GOAL OF THE EXERCISE: Print each record exactly as it appears, but drop the images.

▬▬▬

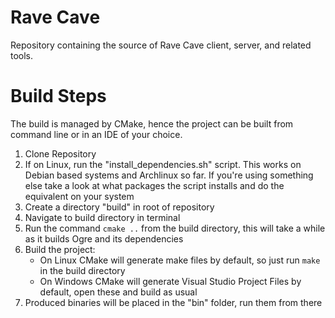 # Rave Cave

  Repository containing the source of Rave Cave client, server, and related tools.

# Build Steps

  The build is managed by CMake, hence the project can be built from command line or in an IDE of your choice.

  1. Clone Repository
  2. If on Linux, run the "install_dependencies.sh" script. This works on Debian based systems and Archlinux so far. If you're using something else take a look at what packages the script installs and do the equivalent on your system
  3. Create a directory "build" in root of repository
  4. Navigate to build directory in terminal
  5. Run the command `cmake ..` from the build directory, this will take a while as it builds Ogre and its dependencies
  6. Build the project:
      - On Linux CMake will generate make files by default, so just run `make` in the build directory
      - On Windows CMake will generate Visual Studio Project Files by default, open these and build as usual
  7. Produced binaries will be placed in the "bin" folder, run them from there
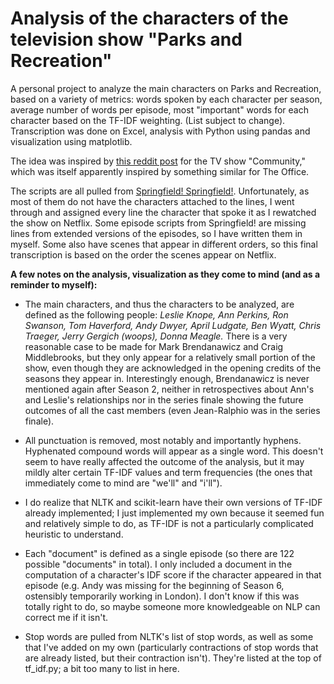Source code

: # Analysis of the characters of the television show "Parks and Recreation"

A personal project to analyze the main characters on Parks and Recreation, based on a variety of metrics: words spoken by each character per season, average number of words per episode, most "important" words for each character based on the TF-IDF weighting. (List subject to change). Transcription was done on Excel, analysis with Python using pandas and visualization using matplotlib.

The idea was inspired by [this reddit post](https://www.reddit.com/r/dataisbeautiful/comments/cy02do/analysis_of_lead_characters_dialogue_from_the_tv/) for the TV show "Community," which was itself apparently inspired by something similar for The Office.

The scripts are all pulled from [Springfield! Springfield!](https://www.springfieldspringfield.co.uk/episode_scripts.php?tv-show=parks-and-recreation). Unfortunately, as most of them do not have the characters attached to the lines, I went through and assigned every line the character that spoke it as I rewatched the show on Netflix. Some episode scripts from Springfield! are missing lines from extended versions of the episodes, so I have written them in myself. Some also have scenes that appear in different orders, so this final transcription is based on the order the scenes appear on Netflix.

**A few notes on the analysis, visualization as they come to mind (and as a reminder to myself):**
- The main characters, and thus the characters to be analyzed, are defined as the following people: _Leslie Knope, Ann Perkins, Ron Swanson, Tom Haverford, Andy Dwyer, April Ludgate, Ben Wyatt, Chris Traeger, Jerry Gergich (woops), Donna Meagle._ There is a very reasonable case to be made for Mark Brendanawicz and Craig Middlebrooks, but they only appear for a relatively small portion of the show, even though they are acknowledged in the opening credits of the seasons they appear in. Interestingly enough, Brendanawicz is never mentioned again after Season 2, neither in retrospectives about Ann's and Leslie's relationships nor in the series finale showing the future outcomes of all the cast members (even Jean-Ralphio was in the series finale).

- All punctuation is removed, most notably and importantly hyphens. Hyphenated compound words will appear as a single word. This doesn't seem to have really affected the outcome of the analysis, but it may mildly alter certain TF-IDF values and term frequencies (the ones that immediately come to mind are "we'll" and "i'll").

- I do realize that NLTK and scikit-learn have their own versions of TF-IDF already implemented; I just implemented my own because it seemed fun and relatively simple to do, as TF-IDF is not a particularly complicated heuristic to understand.

- Each "document" is defined as a single episode (so there are 122 possible "documents" in total). I only included a document in the computation of a character's IDF score if the character appeared in that episode (e.g. Andy was missing for the beginning of Season 6, ostensibly temporarily working in London). I don't know if this was totally right to do, so maybe someone more knowledgeable on NLP can correct me if it isn't.

- Stop words are pulled from NLTK's list of stop words, as well as some that I've added on my own (particularly contractions of stop words that are already listed, but their contraction isn't). They're listed at the top of tf_idf.py; a bit too many to list in here.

▬▬▬

WRITTEN REPLY:
 # Rave Cave

  Repository containing the source of Rave Cave client, server, and related tools.

# Build Steps

  The build is managed by CMake, hence the project can be built from command line or in an IDE of your choice.

  1. Clone Repository
  2. If on Linux, run the "install_dependencies.sh" script. This works on Debian based systems and Archlinux so far. If you're using something else take a look at what packages the script installs and do the equivalent on your system
  3. Create a directory "build" in root of repository
  4. Navigate to build directory in terminal
  5. Run the command `cmake ..` from the build directory, this will take a while as it builds Ogre and its dependencies
  6. Build the project:
      - On Linux CMake will generate make files by default, so just run `make` in the build directory
      - On Windows CMake will generate Visual Studio Project Files by default, open these and build as usual
  7. Produced binaries will be placed in the "bin" folder, run them from there
Source code

: # Analysis of the characters of the television show "Parks and Recreation"

A personal project to analyze the main characters on Parks and Recreation, based on a variety of metrics: words spoken by each character per season, average number of words per episode, most "important" words for each character based on the TF-IDF weighting. (List subject to change). Transcription was done on Excel, analysis with Python using pandas and visualization using matplotlib.

The idea was inspired by [this reddit post](https://www.reddit.com/r/dataisbeautiful/comments/cy02do/analysis_of_lead_characters_dialogue_from_the_tv/) for the TV show "Community," which was itself apparently inspired by something similar for The Office.

The scripts are all pulled from [Springfield! Springfield!](https://www.springfieldspringfield.co.uk/episode_scripts.php?tv-show=parks-and-recreation). Unfortunately, as most of them do not have the characters attached to the lines, I went through and assigned every line the character that spoke it as I rewatched the show on Netflix. Some episode scripts from Springfield! are missing lines from extended versions of the episodes, so I have written them in myself. Some also have scenes that appear in different orders, so this final transcription is based on the order the scenes appear on Netflix.

**A few notes on the analysis, visualization as they come to mind (and as a reminder to myself):**
- The main characters, and thus the characters to be analyzed, are defined as the following people: _Leslie Knope, Ann Perkins, Ron Swanson, Tom Haverford, Andy Dwyer, April Ludgate, Ben Wyatt, Chris Traeger, Jerry Gergich (woops), Donna Meagle._ There is a very reasonable case to be made for Mark Brendanawicz and Craig Middlebrooks, but they only appear for a relatively small portion of the show, even though they are acknowledged in the opening credits of the seasons they appear in. Interestingly enough, Brendanawicz is never mentioned again after Season 2, neither in retrospectives about Ann's and Leslie's relationships nor in the series finale showing the future outcomes of all the cast members (even Jean-Ralphio was in the series finale).

- All punctuation is removed, most notably and importantly hyphens. Hyphenated compound words will appear as a single word. This doesn't seem to have really affected the outcome of the analysis, but it may mildly alter certain TF-IDF values and term frequencies (the ones that immediately come to mind are "we'll" and "i'll").

- I do realize that NLTK and scikit-learn have their own versions of TF-IDF already implemented; I just implemented my own because it seemed fun and relatively simple to do, as TF-IDF is not a particularly complicated heuristic to understand.

- Each "document" is defined as a single episode (so there are 122 possible "documents" in total). I only included a document in the computation of a character's IDF score if the character appeared in that episode (e.g. Andy was missing for the beginning of Season 6, ostensibly temporarily working in London). I don't know if this was totally right to do, so maybe someone more knowledgeable on NLP can correct me if it isn't.

- Stop words are pulled from NLTK's list of stop words, as well as some that I've added on my own (particularly contractions of stop words that are already listed, but their contraction isn't). They're listed at the top of tf_idf.py; a bit too many to list in here.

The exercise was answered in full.